[Collection entries]

___

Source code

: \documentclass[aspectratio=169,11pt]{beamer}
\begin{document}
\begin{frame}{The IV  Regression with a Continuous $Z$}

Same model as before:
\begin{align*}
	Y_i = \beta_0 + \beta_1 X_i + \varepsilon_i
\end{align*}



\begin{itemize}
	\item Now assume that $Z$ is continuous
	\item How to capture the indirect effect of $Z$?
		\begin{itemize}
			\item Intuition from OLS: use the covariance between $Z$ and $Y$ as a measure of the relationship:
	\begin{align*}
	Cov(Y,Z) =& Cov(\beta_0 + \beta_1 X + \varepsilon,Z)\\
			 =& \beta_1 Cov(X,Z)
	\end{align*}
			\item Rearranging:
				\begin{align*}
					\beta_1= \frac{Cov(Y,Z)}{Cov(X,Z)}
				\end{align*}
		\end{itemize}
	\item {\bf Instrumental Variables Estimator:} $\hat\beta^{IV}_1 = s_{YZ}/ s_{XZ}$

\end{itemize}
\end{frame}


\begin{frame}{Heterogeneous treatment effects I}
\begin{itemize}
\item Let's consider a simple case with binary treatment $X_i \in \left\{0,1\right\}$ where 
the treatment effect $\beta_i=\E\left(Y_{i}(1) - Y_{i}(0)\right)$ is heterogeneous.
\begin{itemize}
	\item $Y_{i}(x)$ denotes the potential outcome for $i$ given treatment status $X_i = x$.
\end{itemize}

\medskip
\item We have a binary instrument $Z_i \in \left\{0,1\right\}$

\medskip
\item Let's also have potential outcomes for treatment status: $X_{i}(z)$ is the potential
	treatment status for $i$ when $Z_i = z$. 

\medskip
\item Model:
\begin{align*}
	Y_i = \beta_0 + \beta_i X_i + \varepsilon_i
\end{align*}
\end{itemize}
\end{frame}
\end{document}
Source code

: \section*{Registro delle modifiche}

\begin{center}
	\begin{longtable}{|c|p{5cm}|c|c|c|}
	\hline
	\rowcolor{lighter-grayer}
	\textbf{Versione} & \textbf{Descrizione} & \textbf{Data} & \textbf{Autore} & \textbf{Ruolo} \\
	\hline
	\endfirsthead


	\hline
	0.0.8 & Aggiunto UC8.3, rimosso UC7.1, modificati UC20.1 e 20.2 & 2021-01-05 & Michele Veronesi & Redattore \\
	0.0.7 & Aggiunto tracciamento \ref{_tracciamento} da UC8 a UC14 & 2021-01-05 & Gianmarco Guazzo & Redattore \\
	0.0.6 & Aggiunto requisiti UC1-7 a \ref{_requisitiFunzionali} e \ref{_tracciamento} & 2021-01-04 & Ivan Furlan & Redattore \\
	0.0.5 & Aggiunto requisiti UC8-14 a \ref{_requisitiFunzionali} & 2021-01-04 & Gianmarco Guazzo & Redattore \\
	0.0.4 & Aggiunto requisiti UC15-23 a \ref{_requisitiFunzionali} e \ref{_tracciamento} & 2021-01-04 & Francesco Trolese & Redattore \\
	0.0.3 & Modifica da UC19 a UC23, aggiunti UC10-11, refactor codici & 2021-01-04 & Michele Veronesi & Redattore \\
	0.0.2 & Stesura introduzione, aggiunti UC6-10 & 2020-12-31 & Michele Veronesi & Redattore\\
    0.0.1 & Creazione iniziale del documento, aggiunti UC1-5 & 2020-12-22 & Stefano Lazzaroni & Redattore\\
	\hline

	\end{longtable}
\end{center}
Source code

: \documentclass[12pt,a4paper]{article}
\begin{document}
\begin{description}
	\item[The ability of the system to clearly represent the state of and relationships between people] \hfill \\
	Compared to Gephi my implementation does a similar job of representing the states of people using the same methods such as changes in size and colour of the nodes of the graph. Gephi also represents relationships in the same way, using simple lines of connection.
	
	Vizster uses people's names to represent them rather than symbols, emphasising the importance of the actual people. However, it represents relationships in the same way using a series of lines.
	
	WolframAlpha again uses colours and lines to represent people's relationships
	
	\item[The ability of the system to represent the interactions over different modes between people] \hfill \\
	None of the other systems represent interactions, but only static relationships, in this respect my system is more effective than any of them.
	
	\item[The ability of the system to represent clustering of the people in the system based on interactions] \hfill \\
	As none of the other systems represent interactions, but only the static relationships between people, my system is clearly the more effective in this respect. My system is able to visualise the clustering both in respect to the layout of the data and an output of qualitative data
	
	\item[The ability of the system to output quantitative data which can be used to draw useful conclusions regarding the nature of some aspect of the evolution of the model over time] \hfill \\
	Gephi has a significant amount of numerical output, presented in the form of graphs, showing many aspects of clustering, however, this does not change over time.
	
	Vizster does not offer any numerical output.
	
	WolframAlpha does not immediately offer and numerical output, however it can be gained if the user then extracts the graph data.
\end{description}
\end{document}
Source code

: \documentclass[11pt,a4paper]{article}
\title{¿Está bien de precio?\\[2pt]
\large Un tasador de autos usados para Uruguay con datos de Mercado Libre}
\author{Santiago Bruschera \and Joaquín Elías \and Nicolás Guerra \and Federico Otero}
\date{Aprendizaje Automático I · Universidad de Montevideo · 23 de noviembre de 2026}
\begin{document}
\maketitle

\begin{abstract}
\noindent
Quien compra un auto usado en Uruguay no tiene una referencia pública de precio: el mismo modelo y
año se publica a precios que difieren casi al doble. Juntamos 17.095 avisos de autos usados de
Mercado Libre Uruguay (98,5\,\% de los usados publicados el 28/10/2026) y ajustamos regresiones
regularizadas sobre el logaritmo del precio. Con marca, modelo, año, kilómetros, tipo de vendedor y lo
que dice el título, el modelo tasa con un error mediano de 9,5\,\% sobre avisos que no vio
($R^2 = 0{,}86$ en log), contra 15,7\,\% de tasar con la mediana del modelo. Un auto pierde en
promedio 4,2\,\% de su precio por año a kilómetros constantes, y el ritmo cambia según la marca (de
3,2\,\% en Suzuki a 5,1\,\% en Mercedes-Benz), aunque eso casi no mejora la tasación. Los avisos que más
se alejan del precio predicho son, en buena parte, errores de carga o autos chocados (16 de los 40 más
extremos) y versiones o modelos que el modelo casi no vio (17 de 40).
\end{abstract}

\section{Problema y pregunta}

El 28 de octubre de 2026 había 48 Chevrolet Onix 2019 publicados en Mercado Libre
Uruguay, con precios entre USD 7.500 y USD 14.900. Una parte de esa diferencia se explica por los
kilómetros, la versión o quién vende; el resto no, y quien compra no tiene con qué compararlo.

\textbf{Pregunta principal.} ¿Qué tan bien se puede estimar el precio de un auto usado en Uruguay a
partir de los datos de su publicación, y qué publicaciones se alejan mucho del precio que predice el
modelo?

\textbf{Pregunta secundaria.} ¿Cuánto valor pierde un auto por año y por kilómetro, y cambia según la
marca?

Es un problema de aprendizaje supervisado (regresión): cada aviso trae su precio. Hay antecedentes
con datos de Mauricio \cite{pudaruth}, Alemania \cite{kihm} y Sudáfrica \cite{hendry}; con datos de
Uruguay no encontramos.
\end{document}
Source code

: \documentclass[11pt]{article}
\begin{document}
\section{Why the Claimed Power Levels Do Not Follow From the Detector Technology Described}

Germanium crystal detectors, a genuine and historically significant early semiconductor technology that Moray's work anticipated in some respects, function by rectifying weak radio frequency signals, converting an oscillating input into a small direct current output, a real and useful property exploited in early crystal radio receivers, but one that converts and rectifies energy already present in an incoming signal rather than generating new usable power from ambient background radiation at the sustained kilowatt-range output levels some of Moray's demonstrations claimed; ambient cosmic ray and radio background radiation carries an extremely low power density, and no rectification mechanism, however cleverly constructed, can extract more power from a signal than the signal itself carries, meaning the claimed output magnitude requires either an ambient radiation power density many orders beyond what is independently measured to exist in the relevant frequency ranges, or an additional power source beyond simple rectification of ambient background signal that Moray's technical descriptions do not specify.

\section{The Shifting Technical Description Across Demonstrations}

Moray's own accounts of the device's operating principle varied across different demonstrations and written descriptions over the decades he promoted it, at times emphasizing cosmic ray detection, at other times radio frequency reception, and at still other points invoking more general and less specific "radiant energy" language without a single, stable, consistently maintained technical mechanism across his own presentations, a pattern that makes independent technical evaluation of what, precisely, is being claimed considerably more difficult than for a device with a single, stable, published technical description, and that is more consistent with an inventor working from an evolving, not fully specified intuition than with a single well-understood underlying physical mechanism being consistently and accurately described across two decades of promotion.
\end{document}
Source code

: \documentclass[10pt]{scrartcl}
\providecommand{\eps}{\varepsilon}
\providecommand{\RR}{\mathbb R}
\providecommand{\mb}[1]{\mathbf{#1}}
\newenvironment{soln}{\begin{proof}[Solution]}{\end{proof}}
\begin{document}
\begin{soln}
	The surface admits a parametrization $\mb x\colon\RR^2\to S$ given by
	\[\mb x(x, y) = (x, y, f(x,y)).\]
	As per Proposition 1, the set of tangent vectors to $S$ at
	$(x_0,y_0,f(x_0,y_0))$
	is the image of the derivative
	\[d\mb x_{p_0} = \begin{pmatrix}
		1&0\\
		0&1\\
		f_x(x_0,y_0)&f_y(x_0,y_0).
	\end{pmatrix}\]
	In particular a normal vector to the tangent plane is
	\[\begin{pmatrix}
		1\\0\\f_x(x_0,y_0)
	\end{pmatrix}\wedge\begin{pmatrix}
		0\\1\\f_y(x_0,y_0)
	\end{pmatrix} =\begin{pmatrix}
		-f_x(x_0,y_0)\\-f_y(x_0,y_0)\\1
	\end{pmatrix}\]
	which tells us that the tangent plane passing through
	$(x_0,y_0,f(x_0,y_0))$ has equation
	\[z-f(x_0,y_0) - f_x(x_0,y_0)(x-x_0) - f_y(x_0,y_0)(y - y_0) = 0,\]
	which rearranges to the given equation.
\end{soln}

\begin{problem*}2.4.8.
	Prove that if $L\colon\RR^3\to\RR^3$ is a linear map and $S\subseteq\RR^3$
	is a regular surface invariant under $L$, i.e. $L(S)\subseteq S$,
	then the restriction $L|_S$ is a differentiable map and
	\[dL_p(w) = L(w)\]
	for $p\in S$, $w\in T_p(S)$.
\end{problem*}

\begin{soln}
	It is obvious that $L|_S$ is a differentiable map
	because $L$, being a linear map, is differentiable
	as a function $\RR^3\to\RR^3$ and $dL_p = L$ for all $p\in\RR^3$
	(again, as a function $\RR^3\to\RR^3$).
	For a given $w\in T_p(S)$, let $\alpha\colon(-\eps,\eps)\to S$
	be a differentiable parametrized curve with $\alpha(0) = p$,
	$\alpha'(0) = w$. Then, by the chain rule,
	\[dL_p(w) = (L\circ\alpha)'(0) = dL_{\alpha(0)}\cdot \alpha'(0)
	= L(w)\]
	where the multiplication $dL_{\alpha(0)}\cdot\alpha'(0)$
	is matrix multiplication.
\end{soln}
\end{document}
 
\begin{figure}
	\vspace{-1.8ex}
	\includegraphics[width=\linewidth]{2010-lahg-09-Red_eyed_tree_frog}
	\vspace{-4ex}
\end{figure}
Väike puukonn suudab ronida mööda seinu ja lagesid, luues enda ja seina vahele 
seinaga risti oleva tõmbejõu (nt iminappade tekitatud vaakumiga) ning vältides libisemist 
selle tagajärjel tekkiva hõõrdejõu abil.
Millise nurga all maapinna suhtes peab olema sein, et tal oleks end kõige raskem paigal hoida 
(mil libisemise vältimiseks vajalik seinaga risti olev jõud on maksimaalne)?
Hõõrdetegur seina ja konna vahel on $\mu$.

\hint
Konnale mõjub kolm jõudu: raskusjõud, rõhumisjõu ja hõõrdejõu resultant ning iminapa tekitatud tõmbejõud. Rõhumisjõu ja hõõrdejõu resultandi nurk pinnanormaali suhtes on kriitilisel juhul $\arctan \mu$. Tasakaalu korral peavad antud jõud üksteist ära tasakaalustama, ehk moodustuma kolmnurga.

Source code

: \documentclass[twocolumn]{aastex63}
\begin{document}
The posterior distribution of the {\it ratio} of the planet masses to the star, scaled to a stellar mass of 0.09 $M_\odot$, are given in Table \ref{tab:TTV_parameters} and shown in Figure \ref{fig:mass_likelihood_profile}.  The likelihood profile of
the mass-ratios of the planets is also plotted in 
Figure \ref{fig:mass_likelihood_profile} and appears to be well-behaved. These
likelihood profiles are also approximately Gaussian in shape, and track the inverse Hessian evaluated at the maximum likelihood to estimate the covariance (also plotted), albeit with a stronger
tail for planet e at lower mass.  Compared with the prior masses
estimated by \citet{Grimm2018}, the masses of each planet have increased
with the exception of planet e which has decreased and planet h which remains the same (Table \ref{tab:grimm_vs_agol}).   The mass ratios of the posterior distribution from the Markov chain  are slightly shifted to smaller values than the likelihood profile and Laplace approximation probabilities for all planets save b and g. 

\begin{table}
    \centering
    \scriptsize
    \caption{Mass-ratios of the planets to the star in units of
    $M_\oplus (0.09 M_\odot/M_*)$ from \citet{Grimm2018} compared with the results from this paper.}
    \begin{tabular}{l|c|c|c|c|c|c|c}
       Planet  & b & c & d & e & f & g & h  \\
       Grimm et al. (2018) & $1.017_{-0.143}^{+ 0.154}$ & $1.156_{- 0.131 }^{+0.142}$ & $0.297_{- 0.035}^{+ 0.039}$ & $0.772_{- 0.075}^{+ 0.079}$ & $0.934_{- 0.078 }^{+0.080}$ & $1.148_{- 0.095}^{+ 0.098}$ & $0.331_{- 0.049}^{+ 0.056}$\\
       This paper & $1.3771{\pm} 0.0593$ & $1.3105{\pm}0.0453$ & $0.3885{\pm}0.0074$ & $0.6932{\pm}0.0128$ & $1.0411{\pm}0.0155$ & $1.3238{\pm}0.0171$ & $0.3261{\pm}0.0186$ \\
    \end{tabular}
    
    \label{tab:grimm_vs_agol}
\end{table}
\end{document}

___

Task objective -> What you give back should be exactly the lines of the data above from the line with "bien de precio?\\[2pt]" through the line with "Uruguay, con precios", both of those included, and nothing more.

Written answer ->
\title{¿Está bien de precio?\\[2pt]
\large Un tasador de autos usados para Uruguay con datos de Mercado Libre}
\author{Santiago Bruschera \and Joaquín Elías \and Nicolás Guerra \and Federico Otero}
\date{Aprendizaje Automático I · Universidad de Montevideo · 23 de noviembre de 2026}
\begin{document}
\maketitle

\begin{abstract}
\noindent
Quien compra un auto usado en Uruguay no tiene una referencia pública de precio: el mismo modelo y
año se publica a precios que difieren casi al doble. Juntamos 17.095 avisos de autos usados de
Mercado Libre Uruguay (98,5\,\% de los usados publicados el 28/10/2026) y ajustamos regresiones
regularizadas sobre el logaritmo del precio. Con marca, modelo, año, kilómetros, tipo de vendedor y lo
que dice el título, el modelo tasa con un error mediano de 9,5\,\% sobre avisos que no vio
($R^2 = 0{,}86$ en log), contra 15,7\,\% de tasar con la mediana del modelo. Un auto pierde en
promedio 4,2\,\% de su precio por año a kilómetros constantes, y el ritmo cambia según la marca (de
3,2\,\% en Suzuki a 5,1\,\% en Mercedes-Benz), aunque eso casi no mejora la tasación. Los avisos que más
se alejan del precio predicho son, en buena parte, errores de carga o autos chocados (16 de los 40 más
extremos) y versiones o modelos que el modelo casi no vio (17 de 40).
\end{abstract}

\section{Problema y pregunta}

El 28 de octubre de 2026 había 48 Chevrolet Onix 2019 publicados en Mercado Libre
Uruguay, con precios entre USD 7.500 y USD 14.900. Una parte de esa diferencia se explica por los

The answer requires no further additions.